Sábado de tarde no Espaço Itaú do Frei Caneca – a sala estava quase cheia para ver Vidas Partidas. Pode ser que o público estivesse ali por causa do tema – a violência contra a mulher. Pode ser que fosse pelo ator – Domingos Montagner, o Santo da novela Velho Chico. Quando conversou com o repórter, o diretor Marcos Schechtman falou com prudência de sua expectativa de público. “Na verdade, pode parecer arrogância, mas prefiro dizer que não tenho nenhuma. Fizemos o filme com todo o empenho, tenho um tema forte, um ator excepcional, e que está em evidência na televisão. Tudo isso pode ajudar, e espero que ajude, mas o momento é de refluxo para o cinema brasileiro, principalmente o que não for de comédia.”

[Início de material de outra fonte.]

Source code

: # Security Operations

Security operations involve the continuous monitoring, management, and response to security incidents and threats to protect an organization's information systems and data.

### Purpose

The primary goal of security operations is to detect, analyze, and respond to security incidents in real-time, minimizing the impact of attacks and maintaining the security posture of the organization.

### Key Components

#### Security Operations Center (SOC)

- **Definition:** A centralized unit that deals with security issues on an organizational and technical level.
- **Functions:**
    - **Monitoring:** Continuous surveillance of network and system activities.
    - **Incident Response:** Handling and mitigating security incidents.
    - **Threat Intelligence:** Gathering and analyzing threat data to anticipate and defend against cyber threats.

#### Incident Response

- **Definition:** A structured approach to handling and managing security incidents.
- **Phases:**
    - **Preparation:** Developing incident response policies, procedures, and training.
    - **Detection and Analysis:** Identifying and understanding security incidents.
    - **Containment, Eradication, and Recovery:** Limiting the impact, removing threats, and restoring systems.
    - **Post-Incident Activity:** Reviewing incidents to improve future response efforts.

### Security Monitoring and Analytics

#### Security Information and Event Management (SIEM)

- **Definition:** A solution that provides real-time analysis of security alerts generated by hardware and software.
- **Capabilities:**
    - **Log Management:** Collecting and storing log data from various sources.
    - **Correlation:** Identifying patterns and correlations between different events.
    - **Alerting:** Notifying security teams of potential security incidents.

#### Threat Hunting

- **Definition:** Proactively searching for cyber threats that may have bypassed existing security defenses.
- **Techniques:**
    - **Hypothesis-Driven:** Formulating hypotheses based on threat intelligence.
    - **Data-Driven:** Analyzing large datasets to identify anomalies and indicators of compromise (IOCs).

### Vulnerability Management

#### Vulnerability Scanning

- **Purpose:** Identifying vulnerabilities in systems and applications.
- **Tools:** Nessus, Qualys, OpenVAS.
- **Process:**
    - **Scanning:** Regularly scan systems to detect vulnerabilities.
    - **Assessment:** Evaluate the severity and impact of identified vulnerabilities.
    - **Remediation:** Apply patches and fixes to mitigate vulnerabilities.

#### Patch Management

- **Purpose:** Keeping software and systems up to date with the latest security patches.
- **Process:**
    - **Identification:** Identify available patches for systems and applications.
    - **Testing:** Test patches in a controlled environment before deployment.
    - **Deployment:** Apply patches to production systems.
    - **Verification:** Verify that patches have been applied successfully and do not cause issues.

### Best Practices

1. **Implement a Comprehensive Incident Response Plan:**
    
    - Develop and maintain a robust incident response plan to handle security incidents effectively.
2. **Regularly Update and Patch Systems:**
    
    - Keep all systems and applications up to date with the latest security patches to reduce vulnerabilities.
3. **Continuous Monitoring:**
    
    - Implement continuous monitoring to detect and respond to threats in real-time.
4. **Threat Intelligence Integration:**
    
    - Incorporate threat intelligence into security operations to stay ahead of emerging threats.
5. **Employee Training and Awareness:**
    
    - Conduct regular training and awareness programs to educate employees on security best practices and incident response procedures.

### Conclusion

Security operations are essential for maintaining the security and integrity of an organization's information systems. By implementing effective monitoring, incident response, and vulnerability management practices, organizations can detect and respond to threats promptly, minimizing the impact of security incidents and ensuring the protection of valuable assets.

Não vai na fala de Schechtman nenhum preconceito contra a comédia, mas tem havido algum preconceito de parte da crítica quanto ao que seria o melodrama dentro de Vidas Partidas. “Grandes autores da história do cinema recorreram ao formato do melodrama, mas no Brasil ainda há preconceito, porque essa é uma linguagem associada às novelas”, ele reflete. O próprio Schechtman vem da televisão, e das novelas. Dirigiu Laços de Família, O Clone e Salve Jorge, e todas essas novelas (de Manoel Carlos e Glória Perez) também abordavam temas polêmicos. O que pouca gente sabe é que ele chegou à TV como consultor de dramaturgia por sua ligação com a literatura. Estudou o assunto, é capaz de dissertar sobre os clássicos, mas também de conceituar sobre o folhetim, e os grandes escritores que o praticaram – um Balzac, por exemplo, cujos livros, na Comédia Humana, muitas vezes são extensões de folhetins que publicava em jornais. E hoje ele é considerado o fundador do realismo na literatura moderna.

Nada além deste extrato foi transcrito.